Our guide talked very fast and I followed him pretty well but I couldn’t translate much and listen at the same time. Fortunately, a naval vessel is, as Mark put it, a “context-rich enviroment,” and most of the things that Simon wanted to know, Mark could guess or tell him based on prior knowledge and I could confirm from what I could pick up. Like: “That, son, is a hyperbaric chamber.” Moments later I heard hyperbare and subsequently what was obviously an explanation of the bends.
I threw random facts back at them as I sifted them from the patter. Ship launched in 1985. Supports “plongeur-démineurs”—divers who defuse explosives? Some of these folks.
So, that was pretty cool.

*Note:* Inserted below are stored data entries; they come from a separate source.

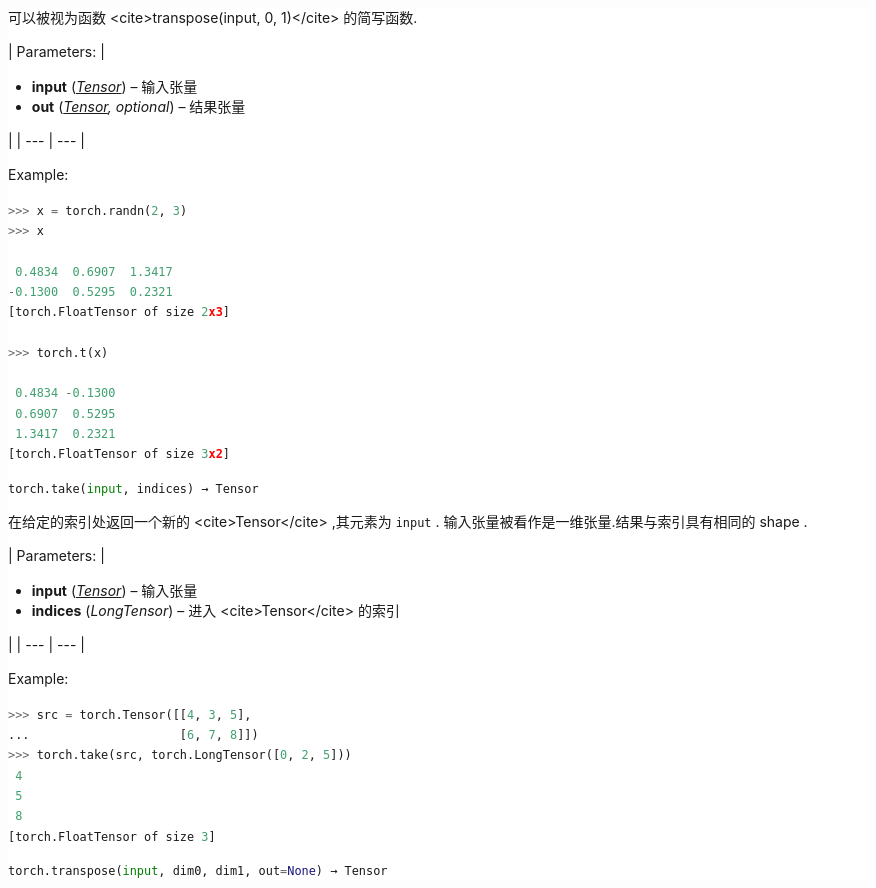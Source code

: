 可以被视为函数 &lt;cite&gt;transpose(input, 0, 1)&lt;/cite&gt; 的简写函数.

| Parameters: | 

*   **input** ([_Tensor_](tensors.html#torch.Tensor "torch.Tensor")) – 输入张量
*   **out** ([_Tensor_](tensors.html#torch.Tensor "torch.Tensor")_,_ _optional_) – 结果张量

 |
| --- | --- |

Example:

```py
>>> x = torch.randn(2, 3)
>>> x

 0.4834  0.6907  1.3417
-0.1300  0.5295  0.2321
[torch.FloatTensor of size 2x3]

>>> torch.t(x)

 0.4834 -0.1300
 0.6907  0.5295
 1.3417  0.2321
[torch.FloatTensor of size 3x2]

```

```py
torch.take(input, indices) → Tensor
```

在给定的索引处返回一个新的 &lt;cite&gt;Tensor&lt;/cite&gt; ,其元素为 `input` . 输入张量被看作是一维张量.结果与索引具有相同的 shape .

| Parameters: | 

*   **input** ([_Tensor_](tensors.html#torch.Tensor "torch.Tensor")) – 输入张量
*   **indices** (_LongTensor_) – 进入 &lt;cite&gt;Tensor&lt;/cite&gt; 的索引

 |
| --- | --- |

Example:

```py
>>> src = torch.Tensor([[4, 3, 5],
...                     [6, 7, 8]])
>>> torch.take(src, torch.LongTensor([0, 2, 5]))
 4
 5
 8
[torch.FloatTensor of size 3]

```

```py
torch.transpose(input, dim0, dim1, out=None) → Tensor
```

Zodiacs on the deck, the kitchen, the bridge, the naval map spread out of the whole eastern French Riviera.

I don’t much like messing about in boats, but there is something I love about getting to see the inside of a working vessel when it is safely docked. The way all its parts fit compactly together like a puzzle, the abundant signage, the clever little racks and attachments that keep things where you left them, the low ceilings that cause sub-five-footers like me zero trouble, the way space is not wasted…
…the way the enviroment is so context-rich, I guess.
But also the way the humans who occupy the space leave their mark behind: a scribbled note tucked into the corner of a display board, a jumbled messy-desk visible through a hatch, and a joke Mark photographed: a three-ring binder among a stack of operation manuals whose cover had been replaced with a French version of “Machinery for Dummies.”

I think if I were a small child I would come away wanting to go to sea, because I would imagine having a tiny cozy capsule of a bunk, and cooking in a fairy-sized kitchen, and having a lot of specialized tools.
I am not a small child, however, and I know better! But it’s still fairly entertaining to crawl all around and spider up the impossibly steep stairs, looking at everything. The best might be the view of the harbor from the window, though.